* **REQUIREMENT**:
Somewhere below is a line with "#### **Step 3: Iterative Fix Process**" and, later, a line with "5. **Move to"; repeat those two lines and all the lines between them, exactly as they are.

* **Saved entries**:
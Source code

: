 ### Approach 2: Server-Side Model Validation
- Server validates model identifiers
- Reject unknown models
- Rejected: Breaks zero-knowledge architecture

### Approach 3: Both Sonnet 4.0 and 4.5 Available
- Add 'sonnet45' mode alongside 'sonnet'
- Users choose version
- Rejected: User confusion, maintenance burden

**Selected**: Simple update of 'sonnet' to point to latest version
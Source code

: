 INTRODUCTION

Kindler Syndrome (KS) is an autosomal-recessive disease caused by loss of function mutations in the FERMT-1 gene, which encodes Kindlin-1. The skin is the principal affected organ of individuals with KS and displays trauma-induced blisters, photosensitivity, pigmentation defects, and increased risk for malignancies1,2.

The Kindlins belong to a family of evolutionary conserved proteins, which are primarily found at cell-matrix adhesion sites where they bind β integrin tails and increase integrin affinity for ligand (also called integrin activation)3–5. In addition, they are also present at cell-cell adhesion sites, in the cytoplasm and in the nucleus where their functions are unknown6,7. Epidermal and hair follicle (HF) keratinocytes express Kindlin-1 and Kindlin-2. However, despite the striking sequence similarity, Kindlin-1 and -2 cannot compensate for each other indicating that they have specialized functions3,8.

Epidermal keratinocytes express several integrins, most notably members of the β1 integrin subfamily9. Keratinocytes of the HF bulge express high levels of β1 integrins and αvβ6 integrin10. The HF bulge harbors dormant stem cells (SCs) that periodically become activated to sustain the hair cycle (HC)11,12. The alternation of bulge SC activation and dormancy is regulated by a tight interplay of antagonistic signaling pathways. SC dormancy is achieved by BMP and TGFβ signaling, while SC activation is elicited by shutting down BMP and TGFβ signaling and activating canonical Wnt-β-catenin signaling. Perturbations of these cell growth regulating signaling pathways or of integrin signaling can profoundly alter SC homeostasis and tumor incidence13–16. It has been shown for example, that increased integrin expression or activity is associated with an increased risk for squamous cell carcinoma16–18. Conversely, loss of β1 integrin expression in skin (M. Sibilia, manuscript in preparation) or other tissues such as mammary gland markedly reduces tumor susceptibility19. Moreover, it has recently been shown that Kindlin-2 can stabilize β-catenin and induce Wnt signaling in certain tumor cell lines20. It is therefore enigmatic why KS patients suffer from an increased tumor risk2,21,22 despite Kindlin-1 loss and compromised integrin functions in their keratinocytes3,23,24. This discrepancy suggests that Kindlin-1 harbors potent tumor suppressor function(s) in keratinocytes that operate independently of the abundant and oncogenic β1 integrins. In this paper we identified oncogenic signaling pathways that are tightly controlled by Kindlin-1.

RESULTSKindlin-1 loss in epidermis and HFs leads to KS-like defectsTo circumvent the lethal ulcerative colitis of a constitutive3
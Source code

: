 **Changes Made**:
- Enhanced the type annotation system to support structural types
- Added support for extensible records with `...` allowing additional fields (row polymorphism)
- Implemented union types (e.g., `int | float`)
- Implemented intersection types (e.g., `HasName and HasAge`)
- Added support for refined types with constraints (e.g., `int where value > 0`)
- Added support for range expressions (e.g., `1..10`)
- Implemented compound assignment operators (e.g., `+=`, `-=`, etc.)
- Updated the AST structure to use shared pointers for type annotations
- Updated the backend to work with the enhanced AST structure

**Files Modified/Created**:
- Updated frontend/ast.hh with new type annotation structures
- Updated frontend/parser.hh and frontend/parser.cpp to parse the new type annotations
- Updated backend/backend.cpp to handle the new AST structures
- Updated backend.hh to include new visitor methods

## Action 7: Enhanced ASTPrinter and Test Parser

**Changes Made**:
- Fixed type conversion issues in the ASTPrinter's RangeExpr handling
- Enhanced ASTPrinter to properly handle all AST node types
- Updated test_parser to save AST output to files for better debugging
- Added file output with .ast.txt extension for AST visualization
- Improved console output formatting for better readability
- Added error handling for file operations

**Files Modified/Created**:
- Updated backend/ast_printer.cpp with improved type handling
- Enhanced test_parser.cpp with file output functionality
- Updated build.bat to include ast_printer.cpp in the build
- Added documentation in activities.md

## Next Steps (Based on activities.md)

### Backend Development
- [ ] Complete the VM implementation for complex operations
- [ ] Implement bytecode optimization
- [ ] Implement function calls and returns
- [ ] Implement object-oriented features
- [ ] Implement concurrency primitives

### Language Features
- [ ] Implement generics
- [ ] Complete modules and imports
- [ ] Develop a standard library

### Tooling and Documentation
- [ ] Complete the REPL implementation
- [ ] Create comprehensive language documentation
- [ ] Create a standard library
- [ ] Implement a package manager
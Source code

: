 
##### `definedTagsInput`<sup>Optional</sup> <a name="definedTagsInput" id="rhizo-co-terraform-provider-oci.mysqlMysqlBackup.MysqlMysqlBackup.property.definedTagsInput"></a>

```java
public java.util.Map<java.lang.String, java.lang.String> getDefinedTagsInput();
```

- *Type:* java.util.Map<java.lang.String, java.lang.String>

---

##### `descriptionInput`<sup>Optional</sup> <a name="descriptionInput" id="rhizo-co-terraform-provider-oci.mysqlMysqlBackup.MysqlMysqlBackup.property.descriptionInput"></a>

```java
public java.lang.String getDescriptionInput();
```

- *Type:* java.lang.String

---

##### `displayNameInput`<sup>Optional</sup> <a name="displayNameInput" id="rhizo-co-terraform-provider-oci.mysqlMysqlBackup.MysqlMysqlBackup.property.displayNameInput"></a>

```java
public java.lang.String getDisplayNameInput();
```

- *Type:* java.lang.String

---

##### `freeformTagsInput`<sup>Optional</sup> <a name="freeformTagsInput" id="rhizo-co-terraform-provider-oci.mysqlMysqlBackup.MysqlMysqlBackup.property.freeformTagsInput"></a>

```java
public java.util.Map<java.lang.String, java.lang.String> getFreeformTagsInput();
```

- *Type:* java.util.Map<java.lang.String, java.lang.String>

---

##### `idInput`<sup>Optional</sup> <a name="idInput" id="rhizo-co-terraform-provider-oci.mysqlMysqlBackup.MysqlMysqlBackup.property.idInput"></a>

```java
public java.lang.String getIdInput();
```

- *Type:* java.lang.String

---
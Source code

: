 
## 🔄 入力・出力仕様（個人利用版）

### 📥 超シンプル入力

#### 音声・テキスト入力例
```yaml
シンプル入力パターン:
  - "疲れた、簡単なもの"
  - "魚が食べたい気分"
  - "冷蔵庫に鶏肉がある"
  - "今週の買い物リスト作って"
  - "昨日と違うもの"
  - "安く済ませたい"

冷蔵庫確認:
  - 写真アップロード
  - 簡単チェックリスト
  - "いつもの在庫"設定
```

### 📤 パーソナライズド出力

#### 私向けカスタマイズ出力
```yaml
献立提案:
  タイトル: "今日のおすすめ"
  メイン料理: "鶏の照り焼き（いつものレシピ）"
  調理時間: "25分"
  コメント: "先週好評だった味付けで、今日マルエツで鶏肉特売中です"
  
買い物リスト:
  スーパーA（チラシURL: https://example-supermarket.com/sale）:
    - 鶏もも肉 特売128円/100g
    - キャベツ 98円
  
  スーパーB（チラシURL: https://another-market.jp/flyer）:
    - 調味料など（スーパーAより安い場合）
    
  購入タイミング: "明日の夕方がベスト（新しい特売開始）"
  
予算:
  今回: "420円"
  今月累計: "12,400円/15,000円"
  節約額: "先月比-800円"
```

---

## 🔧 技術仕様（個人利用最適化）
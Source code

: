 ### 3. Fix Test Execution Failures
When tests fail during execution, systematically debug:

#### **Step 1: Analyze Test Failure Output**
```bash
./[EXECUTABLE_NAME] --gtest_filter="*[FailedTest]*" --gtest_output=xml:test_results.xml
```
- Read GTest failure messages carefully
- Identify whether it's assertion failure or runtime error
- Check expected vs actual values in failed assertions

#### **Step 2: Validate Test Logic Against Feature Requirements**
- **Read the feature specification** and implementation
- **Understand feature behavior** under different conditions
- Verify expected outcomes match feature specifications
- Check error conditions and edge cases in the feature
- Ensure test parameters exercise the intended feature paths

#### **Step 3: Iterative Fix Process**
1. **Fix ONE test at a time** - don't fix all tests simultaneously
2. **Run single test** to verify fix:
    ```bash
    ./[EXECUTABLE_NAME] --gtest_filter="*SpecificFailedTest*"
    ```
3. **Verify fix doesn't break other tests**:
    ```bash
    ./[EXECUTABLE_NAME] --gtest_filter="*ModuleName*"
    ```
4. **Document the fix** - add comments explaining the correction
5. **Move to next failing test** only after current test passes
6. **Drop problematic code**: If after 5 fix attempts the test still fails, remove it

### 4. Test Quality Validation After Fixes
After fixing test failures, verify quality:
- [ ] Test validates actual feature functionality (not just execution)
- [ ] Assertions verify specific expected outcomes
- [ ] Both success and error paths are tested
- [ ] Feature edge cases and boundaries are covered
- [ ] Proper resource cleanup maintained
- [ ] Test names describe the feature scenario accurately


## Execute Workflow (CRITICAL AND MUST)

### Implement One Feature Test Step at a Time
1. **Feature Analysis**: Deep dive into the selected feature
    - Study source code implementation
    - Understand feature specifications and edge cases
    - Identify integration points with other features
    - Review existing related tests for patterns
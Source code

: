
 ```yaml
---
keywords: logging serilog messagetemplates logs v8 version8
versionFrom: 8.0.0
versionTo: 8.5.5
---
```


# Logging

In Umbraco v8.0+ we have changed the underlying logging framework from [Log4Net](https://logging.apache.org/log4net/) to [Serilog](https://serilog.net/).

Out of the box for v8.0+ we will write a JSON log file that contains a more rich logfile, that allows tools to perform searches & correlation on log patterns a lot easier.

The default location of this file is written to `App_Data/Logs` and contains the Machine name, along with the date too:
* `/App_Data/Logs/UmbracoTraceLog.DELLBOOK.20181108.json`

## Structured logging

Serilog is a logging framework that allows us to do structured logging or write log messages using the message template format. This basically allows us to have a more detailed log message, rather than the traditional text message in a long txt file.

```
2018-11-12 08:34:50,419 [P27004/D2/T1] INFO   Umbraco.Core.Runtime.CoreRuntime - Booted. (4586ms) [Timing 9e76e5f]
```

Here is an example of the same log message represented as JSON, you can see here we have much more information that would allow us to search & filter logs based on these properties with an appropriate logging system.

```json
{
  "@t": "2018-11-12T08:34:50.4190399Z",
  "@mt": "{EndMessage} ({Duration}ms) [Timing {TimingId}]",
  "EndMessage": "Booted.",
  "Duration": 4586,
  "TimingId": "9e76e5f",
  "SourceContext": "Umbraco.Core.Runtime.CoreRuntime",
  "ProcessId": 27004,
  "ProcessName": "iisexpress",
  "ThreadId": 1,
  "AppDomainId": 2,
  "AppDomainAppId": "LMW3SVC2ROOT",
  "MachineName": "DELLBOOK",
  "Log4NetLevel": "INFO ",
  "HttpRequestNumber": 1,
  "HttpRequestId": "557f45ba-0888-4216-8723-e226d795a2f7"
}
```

* **YOUR RESPONSE**:
#### **Step 3: Iterative Fix Process**
1. **Fix ONE test at a time** - don't fix all tests simultaneously
2. **Run single test** to verify fix:
    ```bash
    ./[EXECUTABLE_NAME] --gtest_filter="*SpecificFailedTest*"
    ```
3. **Verify fix doesn't break other tests**:
    ```bash
    ./[EXECUTABLE_NAME] --gtest_filter="*ModuleName*"
    ```
4. **Document the fix** - add comments explaining the correction
5. **Move to next failing test** only after current test passes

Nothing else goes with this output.